++++ Dataset entries ++++

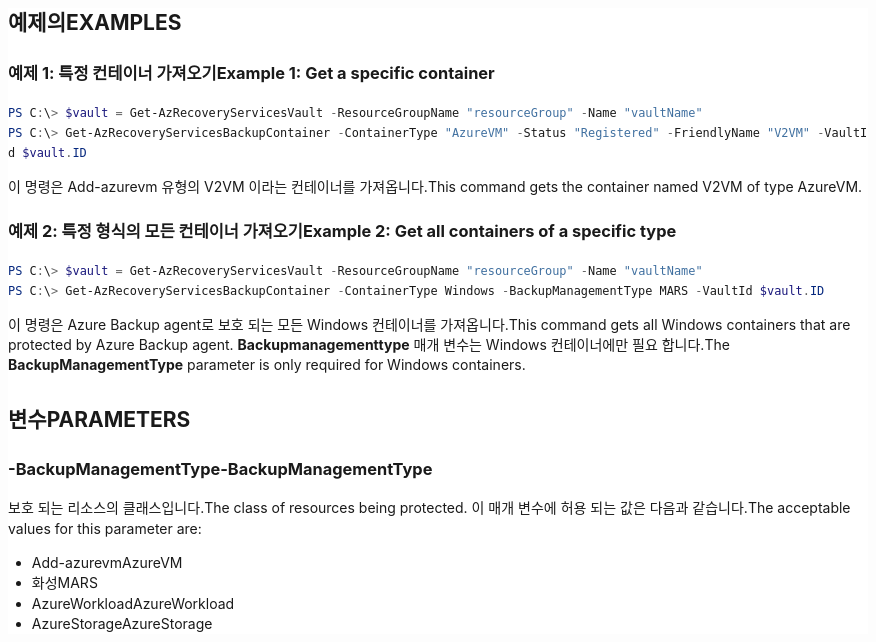 ## <span data-ttu-id="aa467-109">예제의</span><span class="sxs-lookup"><span data-stu-id="aa467-109">EXAMPLES</span></span>

### <span data-ttu-id="aa467-110">예제 1: 특정 컨테이너 가져오기</span><span class="sxs-lookup"><span data-stu-id="aa467-110">Example 1: Get a specific container</span></span>

```powershell
PS C:\> $vault = Get-AzRecoveryServicesVault -ResourceGroupName "resourceGroup" -Name "vaultName"
PS C:\> Get-AzRecoveryServicesBackupContainer -ContainerType "AzureVM" -Status "Registered" -FriendlyName "V2VM" -VaultId $vault.ID
```

<span data-ttu-id="aa467-111">이 명령은 Add-azurevm 유형의 V2VM 이라는 컨테이너를 가져옵니다.</span><span class="sxs-lookup"><span data-stu-id="aa467-111">This command gets the container named V2VM of type AzureVM.</span></span>

### <span data-ttu-id="aa467-112">예제 2: 특정 형식의 모든 컨테이너 가져오기</span><span class="sxs-lookup"><span data-stu-id="aa467-112">Example 2: Get all containers of a specific type</span></span>

```powershell
PS C:\> $vault = Get-AzRecoveryServicesVault -ResourceGroupName "resourceGroup" -Name "vaultName"
PS C:\> Get-AzRecoveryServicesBackupContainer -ContainerType Windows -BackupManagementType MARS -VaultId $vault.ID
```

<span data-ttu-id="aa467-113">이 명령은 Azure Backup agent로 보호 되는 모든 Windows 컨테이너를 가져옵니다.</span><span class="sxs-lookup"><span data-stu-id="aa467-113">This command gets all Windows containers that are protected by Azure Backup agent.</span></span>
<span data-ttu-id="aa467-114">**Backupmanagementtype** 매개 변수는 Windows 컨테이너에만 필요 합니다.</span><span class="sxs-lookup"><span data-stu-id="aa467-114">The **BackupManagementType** parameter is only required for Windows containers.</span></span>

## <span data-ttu-id="aa467-115">변수</span><span class="sxs-lookup"><span data-stu-id="aa467-115">PARAMETERS</span></span>

### <span data-ttu-id="aa467-116">-BackupManagementType</span><span class="sxs-lookup"><span data-stu-id="aa467-116">-BackupManagementType</span></span>

<span data-ttu-id="aa467-117">보호 되는 리소스의 클래스입니다.</span><span class="sxs-lookup"><span data-stu-id="aa467-117">The class of resources being protected.</span></span> <span data-ttu-id="aa467-118">이 매개 변수에 허용 되는 값은 다음과 같습니다.</span><span class="sxs-lookup"><span data-stu-id="aa467-118">The acceptable values for this parameter are:</span></span>

- <span data-ttu-id="aa467-119">Add-azurevm</span><span class="sxs-lookup"><span data-stu-id="aa467-119">AzureVM</span></span>
- <span data-ttu-id="aa467-120">화성</span><span class="sxs-lookup"><span data-stu-id="aa467-120">MARS</span></span>
- <span data-ttu-id="aa467-121">AzureWorkload</span><span class="sxs-lookup"><span data-stu-id="aa467-121">AzureWorkload</span></span>
- <span data-ttu-id="aa467-122">AzureStorage</span><span class="sxs-lookup"><span data-stu-id="aa467-122">AzureStorage</span></span>
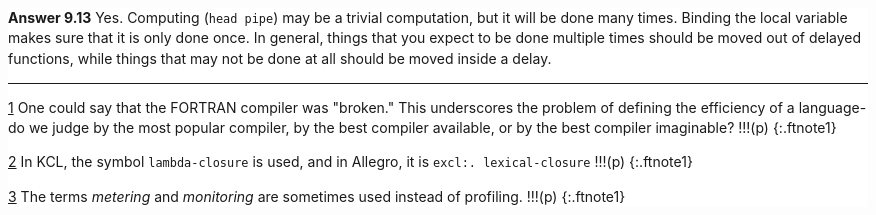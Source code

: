 **Answer 9.13** Yes.
Computing (`head pipe`) may be a trivial computation, but it will be done many times.
Binding the local variable makes sure that it is only done once.
In general, things that you expect to be done multiple times should be moved out of delayed functions, while things that may not be done at all should be moved inside a delay.

----------------------

[1](#xfn0010) One could say that the FORTRAN compiler was "broken." This underscores the problem of defining the efficiency of a language-do we judge by the most popular compiler, by the best compiler available, or by the best compiler imaginable?
!!!(p) {:.ftnote1}

[2](#xfn0015) In KCL, the symbol `lambda-closure` is used, and in Allegro, it is `excl:.
lexical-closure`
!!!(p) {:.ftnote1}

[3](#xfn0020) The terms *metering* and *monitoring* are sometimes used instead of profiling.
!!!(p) {:.ftnote1}

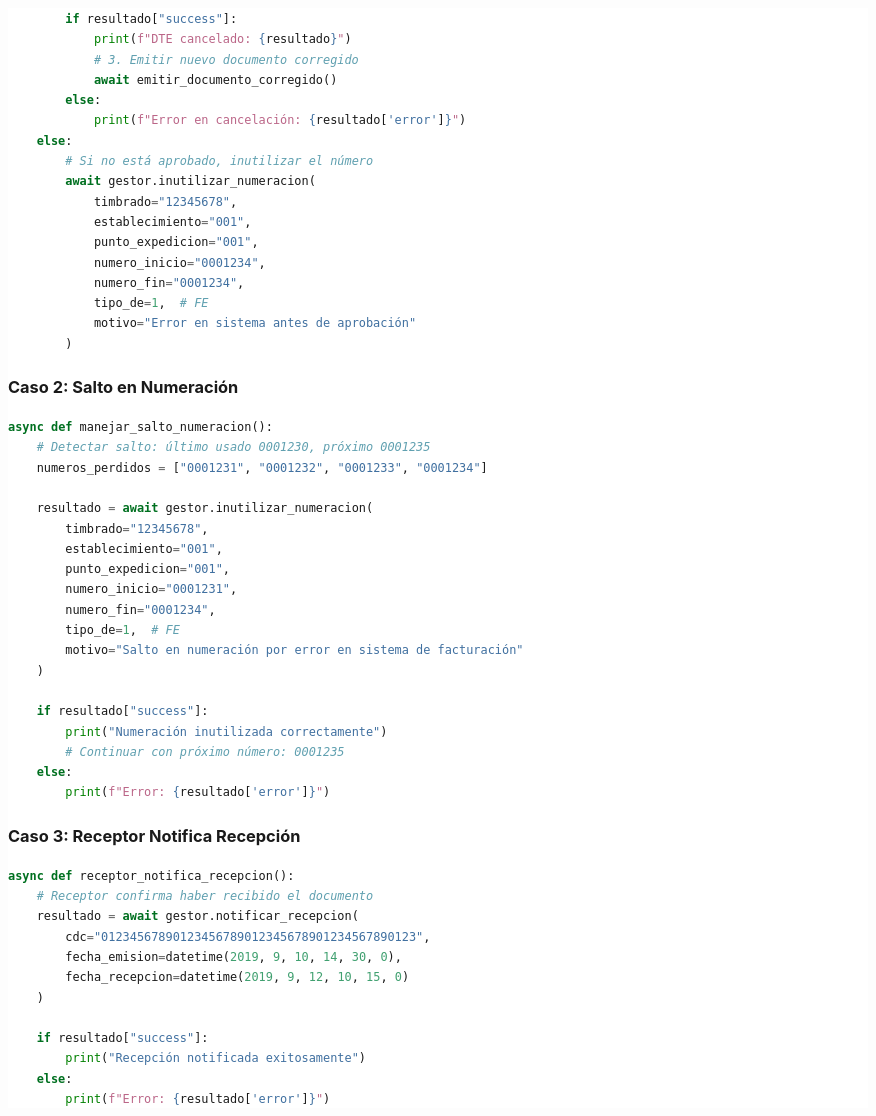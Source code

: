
 ```python
        if resultado["success"]:
            print(f"DTE cancelado: {resultado}")
            # 3. Emitir nuevo documento corregido
            await emitir_documento_corregido()
        else:
            print(f"Error en cancelación: {resultado['error']}")
    else:
        # Si no está aprobado, inutilizar el número
        await gestor.inutilizar_numeracion(
            timbrado="12345678",
            establecimiento="001", 
            punto_expedicion="001",
            numero_inicio="0001234",
            numero_fin="0001234",
            tipo_de=1,  # FE
            motivo="Error en sistema antes de aprobación"
        )
```

### **Caso 2: Salto en Numeración**
```python
async def manejar_salto_numeracion():
    # Detectar salto: último usado 0001230, próximo 0001235
    numeros_perdidos = ["0001231", "0001232", "0001233", "0001234"]
    
    resultado = await gestor.inutilizar_numeracion(
        timbrado="12345678",
        establecimiento="001",
        punto_expedicion="001", 
        numero_inicio="0001231",
        numero_fin="0001234",
        tipo_de=1,  # FE
        motivo="Salto en numeración por error en sistema de facturación"
    )
    
    if resultado["success"]:
        print("Numeración inutilizada correctamente")
        # Continuar con próximo número: 0001235
    else:
        print(f"Error: {resultado['error']}")
```

### **Caso 3: Receptor Notifica Recepción**
```python
async def receptor_notifica_recepcion():
    # Receptor confirma haber recibido el documento
    resultado = await gestor.notificar_recepcion(
        cdc="01234567890123456789012345678901234567890123",
        fecha_emision=datetime(2019, 9, 10, 14, 30, 0),
        fecha_recepcion=datetime(2019, 9, 12, 10, 15, 0)
    )
    
    if resultado["success"]:
        print("Recepción notificada exitosamente")
    else:
        print(f"Error: {resultado['error']}")
```
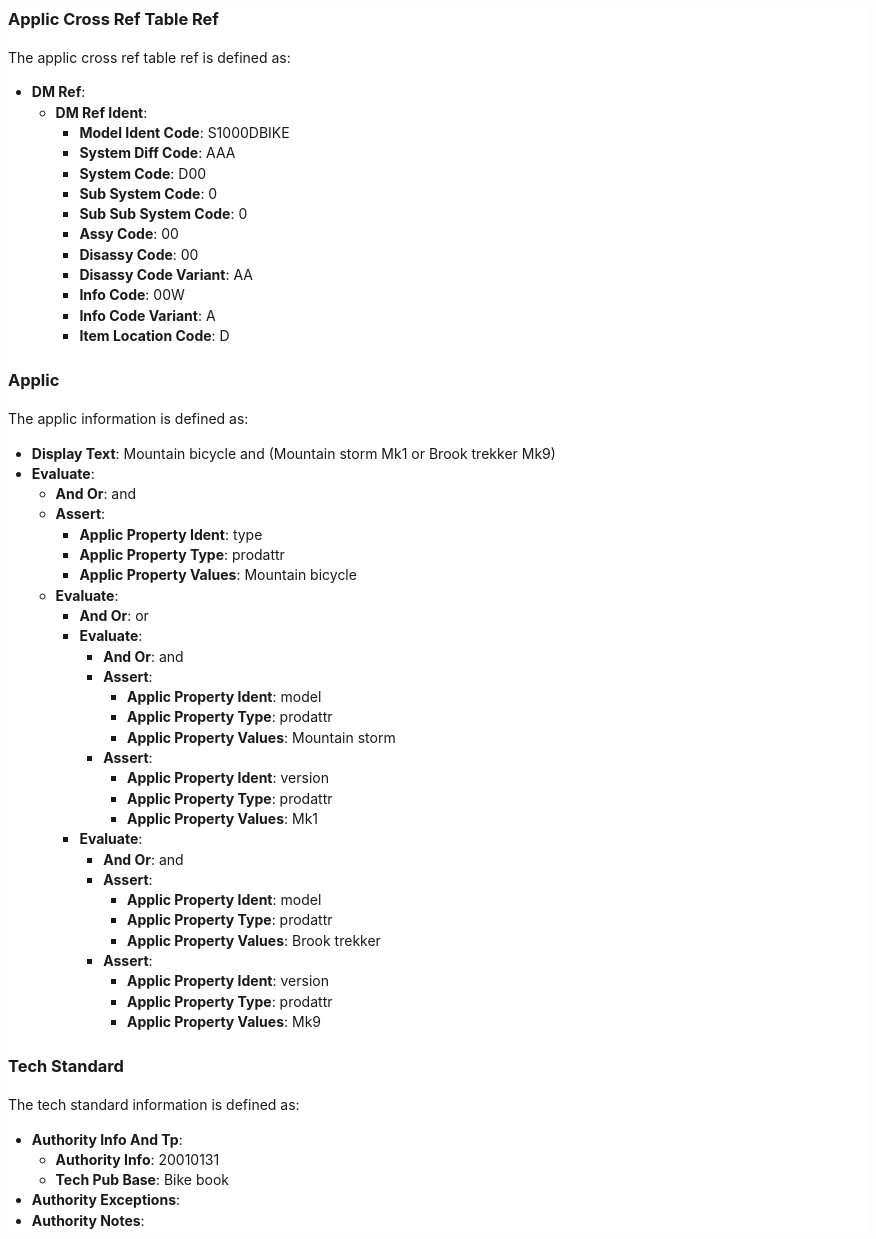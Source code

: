 ### Applic Cross Ref Table Ref
The applic cross ref table ref is defined as:
* **DM Ref**:
	+ **DM Ref Ident**:
		- **Model Ident Code**: S1000DBIKE
		- **System Diff Code**: AAA
		- **System Code**: D00
		- **Sub System Code**: 0
		- **Sub Sub System Code**: 0
		- **Assy Code**: 00
		- **Disassy Code**: 00
		- **Disassy Code Variant**: AA
		- **Info Code**: 00W
		- **Info Code Variant**: A
		- **Item Location Code**: D

### Applic
The applic information is defined as:
* **Display Text**: Mountain bicycle and (Mountain storm Mk1 or Brook trekker Mk9)
* **Evaluate**:
	+ **And Or**: and
	+ **Assert**:
		- **Applic Property Ident**: type
		- **Applic Property Type**: prodattr
		- **Applic Property Values**: Mountain bicycle
	+ **Evaluate**:
		- **And Or**: or
		- **Evaluate**:
			- **And Or**: and
			- **Assert**:
				- **Applic Property Ident**: model
				- **Applic Property Type**: prodattr
				- **Applic Property Values**: Mountain storm
			- **Assert**:
				- **Applic Property Ident**: version
				- **Applic Property Type**: prodattr
				- **Applic Property Values**: Mk1
		- **Evaluate**:
			- **And Or**: and
			- **Assert**:
				- **Applic Property Ident**: model
				- **Applic Property Type**: prodattr
				- **Applic Property Values**: Brook trekker
			- **Assert**:
				- **Applic Property Ident**: version
				- **Applic Property Type**: prodattr
				- **Applic Property Values**: Mk9

### Tech Standard
The tech standard information is defined as:
* **Authority Info And Tp**:
	+ **Authority Info**: 20010131
	+ **Tech Pub Base**: Bike book
* **Authority Exceptions**: 
* **Authority Notes**: 
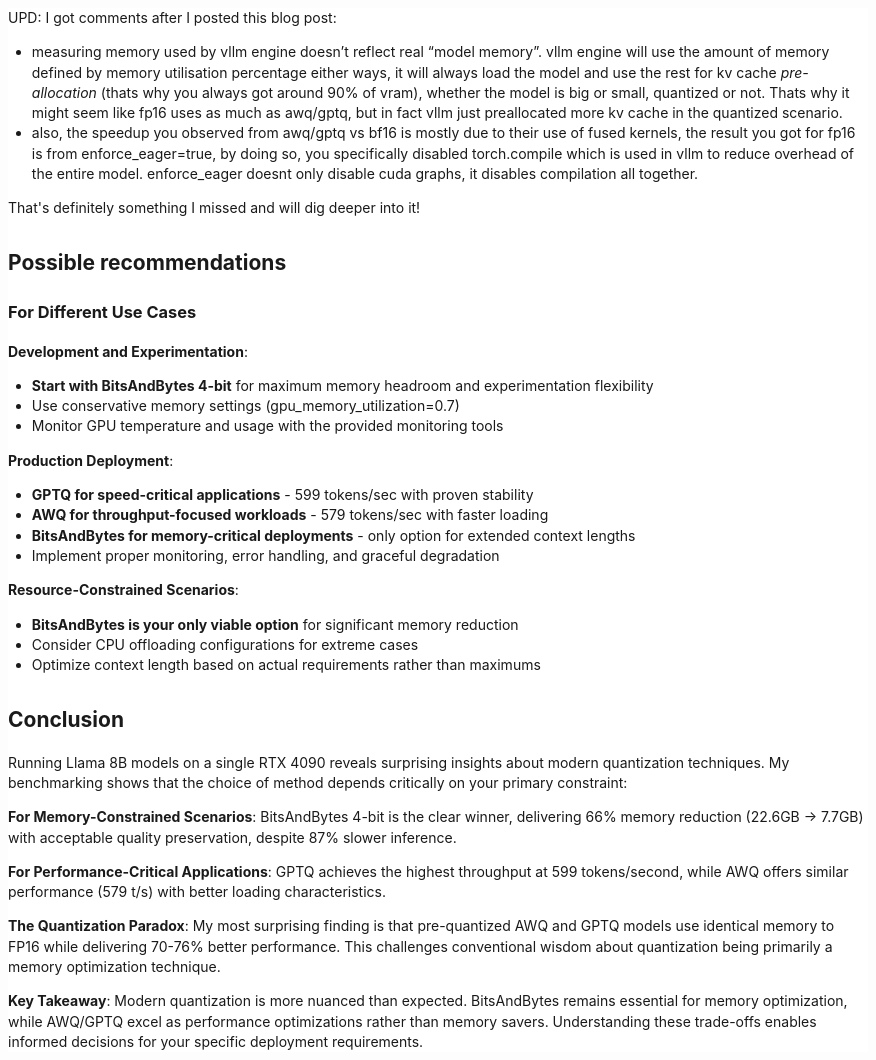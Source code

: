 UPD: I got comments after I posted this blog post:

- measuring memory used by vllm engine doesn’t reflect real “model memory”. vllm engine will use the amount of memory defined by memory utilisation percentage either ways, it will always load the model and use the rest for kv cache *pre-allocation* (thats why you always got around 90% of vram), whether the model is big or small, quantized or not. Thats why it might seem like fp16 uses as much as awq/gptq, but in fact vllm just preallocated more kv cache in the quantized scenario.
- also, the speedup you observed from awq/gptq vs bf16 is mostly due to their use of fused kernels, the result you got for fp16 is from enforce_eager=true, by doing so, you specifically disabled torch.compile which is used in vllm to reduce overhead of the entire model. enforce_eager doesnt only disable cuda graphs, it disables compilation all together.

That's definitely something I missed and will dig deeper into it!


## Possible recommendations

### For Different Use Cases

**Development and Experimentation**:
- **Start with BitsAndBytes 4-bit** for maximum memory headroom and experimentation flexibility
- Use conservative memory settings (gpu_memory_utilization=0.7)
- Monitor GPU temperature and usage with the provided monitoring tools

**Production Deployment**:
- **GPTQ for speed-critical applications** - 599 tokens/sec with proven stability
- **AWQ for throughput-focused workloads** - 579 tokens/sec with faster loading
- **BitsAndBytes for memory-critical deployments** - only option for extended context lengths
- Implement proper monitoring, error handling, and graceful degradation

**Resource-Constrained Scenarios**:
- **BitsAndBytes is your only viable option** for significant memory reduction
- Consider CPU offloading configurations for extreme cases
- Optimize context length based on actual requirements rather than maximums


## Conclusion

Running Llama 8B models on a single RTX 4090 reveals surprising insights about modern quantization techniques. My benchmarking shows that the choice of method depends critically on your primary constraint:

**For Memory-Constrained Scenarios**: BitsAndBytes 4-bit is the clear winner, delivering 66% memory reduction (22.6GB → 7.7GB) with acceptable quality preservation, despite 87% slower inference.

**For Performance-Critical Applications**: GPTQ achieves the highest throughput at 599 tokens/second, while AWQ offers similar performance (579 t/s) with better loading characteristics.

**The Quantization Paradox**: My most surprising finding is that pre-quantized AWQ and GPTQ models use identical memory to FP16 while delivering 70-76% better performance. This challenges conventional wisdom about quantization being primarily a memory optimization technique.

**Key Takeaway**: Modern quantization is more nuanced than expected. BitsAndBytes remains essential for memory optimization, while AWQ/GPTQ excel as performance optimizations rather than memory savers. Understanding these trade-offs enables informed decisions for your specific deployment requirements.
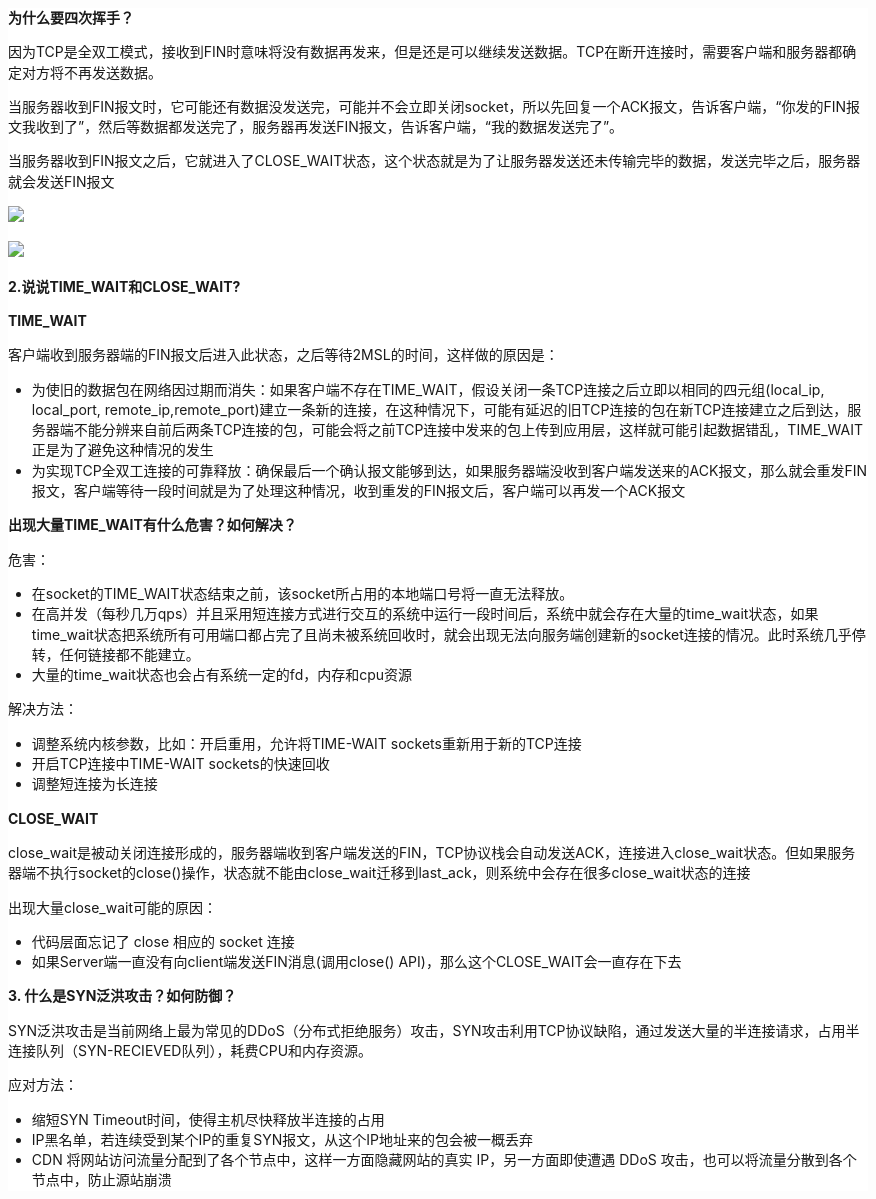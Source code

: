 **为什么要四次挥手？**

因为TCP是全双工模式，接收到FIN时意味将没有数据再发来，但是还是可以继续发送数据。TCP在断开连接时，需要客户端和服务器都确定对方将不再发送数据。

当服务器收到FIN报文时，它可能还有数据没发送完，可能并不会立即关闭socket，所以先回复一个ACK报文，告诉客户端，“你发的FIN报文我收到了”，然后等数据都发送完了，服务器再发送FIN报文，告诉客户端，“我的数据发送完了”。

当服务器收到FIN报文之后，它就进入了CLOSE_WAIT状态，这个状态就是为了让服务器发送还未传输完毕的数据，发送完毕之后，服务器就会发送FIN报文

![](http://longls777.oss-cn-beijing.aliyuncs.com/img/kehuduantcp.png)

![](http://longls777.oss-cn-beijing.aliyuncs.com/img/fuwuduantcp.png)

**2.说说TIME_WAIT和CLOSE_WAIT?**

**TIME_WAIT**

客户端收到服务器端的FIN报文后进入此状态，之后等待2MSL的时间，这样做的原因是：

- 为使旧的数据包在网络因过期而消失：如果客户端不存在TIME_WAIT，假设关闭一条TCP连接之后立即以相同的四元组(local_ip, local_port, remote_ip,remote_port)建立一条新的连接，在这种情况下，可能有延迟的旧TCP连接的包在新TCP连接建立之后到达，服务器端不能分辨来自前后两条TCP连接的包，可能会将之前TCP连接中发来的包上传到应用层，这样就可能引起数据错乱，TIME_WAIT正是为了避免这种情况的发生
- 为实现TCP全双工连接的可靠释放：确保最后一个确认报文能够到达，如果服务器端没收到客户端发送来的ACK报文，那么就会重发FIN报文，客户端等待一段时间就是为了处理这种情况，收到重发的FIN报文后，客户端可以再发一个ACK报文

**出现大量TIME_WAIT有什么危害？如何解决？**

危害：

- 在socket的TIME_WAIT状态结束之前，该socket所占用的本地端口号将一直无法释放。
- 在高并发（每秒几万qps）并且采用短连接方式进行交互的系统中运行一段时间后，系统中就会存在大量的time_wait状态，如果time_wait状态把系统所有可用端口都占完了且尚未被系统回收时，就会出现无法向服务端创建新的socket连接的情况。此时系统几乎停转，任何链接都不能建立。
- 大量的time_wait状态也会占有系统一定的fd，内存和cpu资源

解决方法：

- 调整系统内核参数，比如：开启重用，允许将TIME-WAIT sockets重新用于新的TCP连接
- 开启TCP连接中TIME-WAIT sockets的快速回收
- 调整短连接为长连接

**CLOSE_WAIT**

close_wait是被动关闭连接形成的，服务器端收到客户端发送的FIN，TCP协议栈会自动发送ACK，连接进入close_wait状态。但如果服务器端不执行socket的close()操作，状态就不能由close_wait迁移到last_ack，则系统中会存在很多close_wait状态的连接

出现大量close_wait可能的原因：

- 代码层面忘记了 close 相应的 socket 连接
- 如果Server端一直没有向client端发送FIN消息(调用close() API)，那么这个CLOSE_WAIT会一直存在下去

**3. 什么是SYN泛洪攻击？如何防御？**

SYN泛洪攻击是当前网络上最为常见的DDoS（分布式拒绝服务）攻击，SYN攻击利用TCP协议缺陷，通过发送大量的半连接请求，占用半连接队列（SYN-RECIEVED队列），耗费CPU和内存资源。

应对方法：

- 缩短SYN Timeout时间，使得主机尽快释放半连接的占用
- IP黑名单，若连续受到某个IP的重复SYN报文，从这个IP地址来的包会被一概丢弃
- CDN 将网站访问流量分配到了各个节点中，这样一方面隐藏网站的真实 IP，另一方面即使遭遇 DDoS 攻击，也可以将流量分散到各个节点中，防止源站崩溃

++++

What you need to do
Across the listing, count every line with "timbrado" in it and give the number only.

Response
2